Required work: If a line in the records below holds the word "screenshot", copy it.

Records to use:
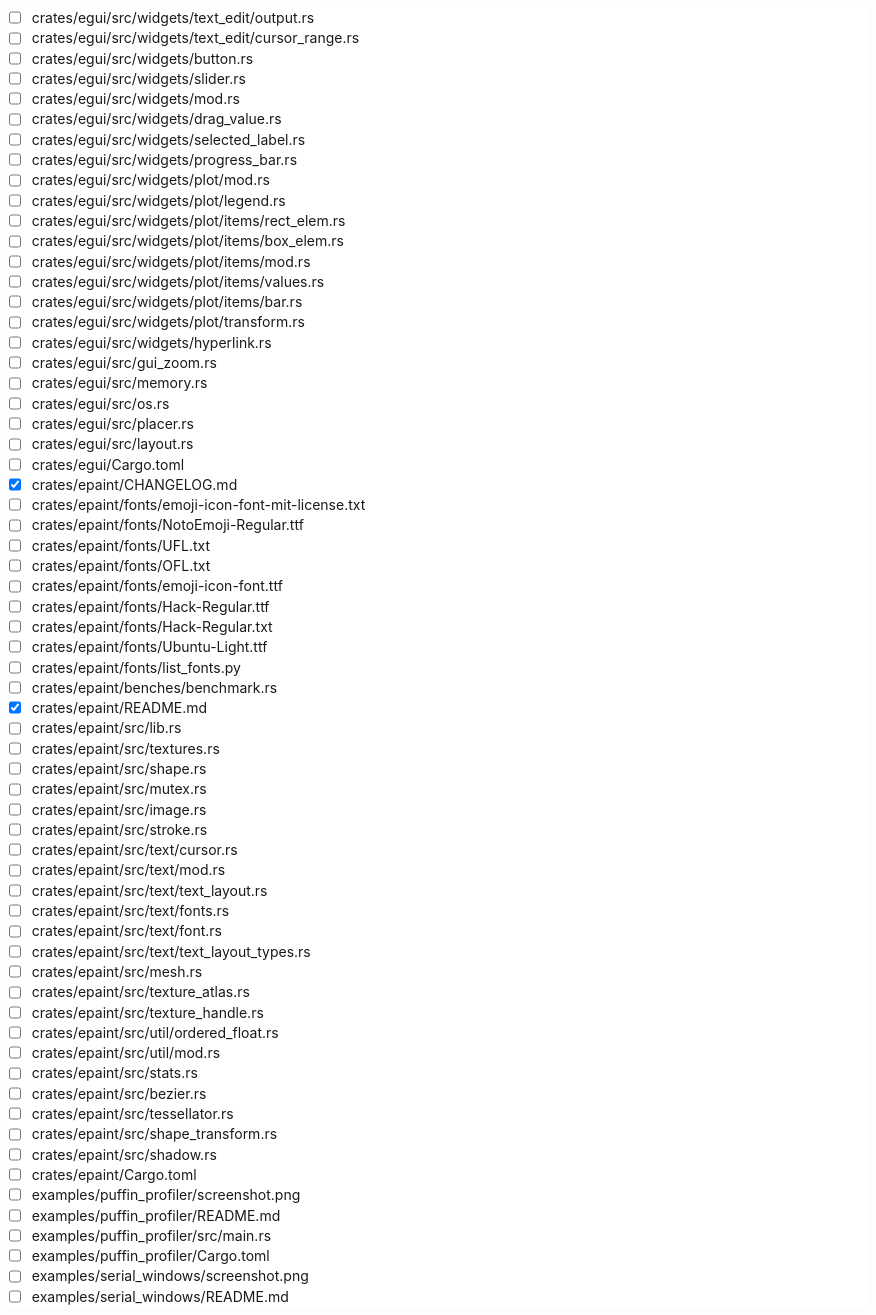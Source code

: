 - [ ] crates/egui/src/widgets/text_edit/output.rs
- [ ] crates/egui/src/widgets/text_edit/cursor_range.rs
- [ ] crates/egui/src/widgets/button.rs
- [ ] crates/egui/src/widgets/slider.rs
- [ ] crates/egui/src/widgets/mod.rs
- [ ] crates/egui/src/widgets/drag_value.rs
- [ ] crates/egui/src/widgets/selected_label.rs
- [ ] crates/egui/src/widgets/progress_bar.rs
- [ ] crates/egui/src/widgets/plot/mod.rs
- [ ] crates/egui/src/widgets/plot/legend.rs
- [ ] crates/egui/src/widgets/plot/items/rect_elem.rs
- [ ] crates/egui/src/widgets/plot/items/box_elem.rs
- [ ] crates/egui/src/widgets/plot/items/mod.rs
- [ ] crates/egui/src/widgets/plot/items/values.rs
- [ ] crates/egui/src/widgets/plot/items/bar.rs
- [ ] crates/egui/src/widgets/plot/transform.rs
- [ ] crates/egui/src/widgets/hyperlink.rs
- [ ] crates/egui/src/gui_zoom.rs
- [ ] crates/egui/src/memory.rs
- [ ] crates/egui/src/os.rs
- [ ] crates/egui/src/placer.rs
- [ ] crates/egui/src/layout.rs
- [ ] crates/egui/Cargo.toml
- [x] crates/epaint/CHANGELOG.md
- [ ] crates/epaint/fonts/emoji-icon-font-mit-license.txt
- [ ] crates/epaint/fonts/NotoEmoji-Regular.ttf
- [ ] crates/epaint/fonts/UFL.txt
- [ ] crates/epaint/fonts/OFL.txt
- [ ] crates/epaint/fonts/emoji-icon-font.ttf
- [ ] crates/epaint/fonts/Hack-Regular.ttf
- [ ] crates/epaint/fonts/Hack-Regular.txt
- [ ] crates/epaint/fonts/Ubuntu-Light.ttf
- [ ] crates/epaint/fonts/list_fonts.py
- [ ] crates/epaint/benches/benchmark.rs
- [x] crates/epaint/README.md
- [ ] crates/epaint/src/lib.rs
- [ ] crates/epaint/src/textures.rs
- [ ] crates/epaint/src/shape.rs
- [ ] crates/epaint/src/mutex.rs
- [ ] crates/epaint/src/image.rs
- [ ] crates/epaint/src/stroke.rs
- [ ] crates/epaint/src/text/cursor.rs
- [ ] crates/epaint/src/text/mod.rs
- [ ] crates/epaint/src/text/text_layout.rs
- [ ] crates/epaint/src/text/fonts.rs
- [ ] crates/epaint/src/text/font.rs
- [ ] crates/epaint/src/text/text_layout_types.rs
- [ ] crates/epaint/src/mesh.rs
- [ ] crates/epaint/src/texture_atlas.rs
- [ ] crates/epaint/src/texture_handle.rs
- [ ] crates/epaint/src/util/ordered_float.rs
- [ ] crates/epaint/src/util/mod.rs
- [ ] crates/epaint/src/stats.rs
- [ ] crates/epaint/src/bezier.rs
- [ ] crates/epaint/src/tessellator.rs
- [ ] crates/epaint/src/shape_transform.rs
- [ ] crates/epaint/src/shadow.rs
- [ ] crates/epaint/Cargo.toml
- [ ] examples/puffin_profiler/screenshot.png
- [ ] examples/puffin_profiler/README.md
- [ ] examples/puffin_profiler/src/main.rs
- [ ] examples/puffin_profiler/Cargo.toml
- [ ] examples/serial_windows/screenshot.png
- [ ] examples/serial_windows/README.md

Solution to this exercise:
- [ ] examples/puffin_profiler/screenshot.png
- [ ] examples/serial_windows/screenshot.png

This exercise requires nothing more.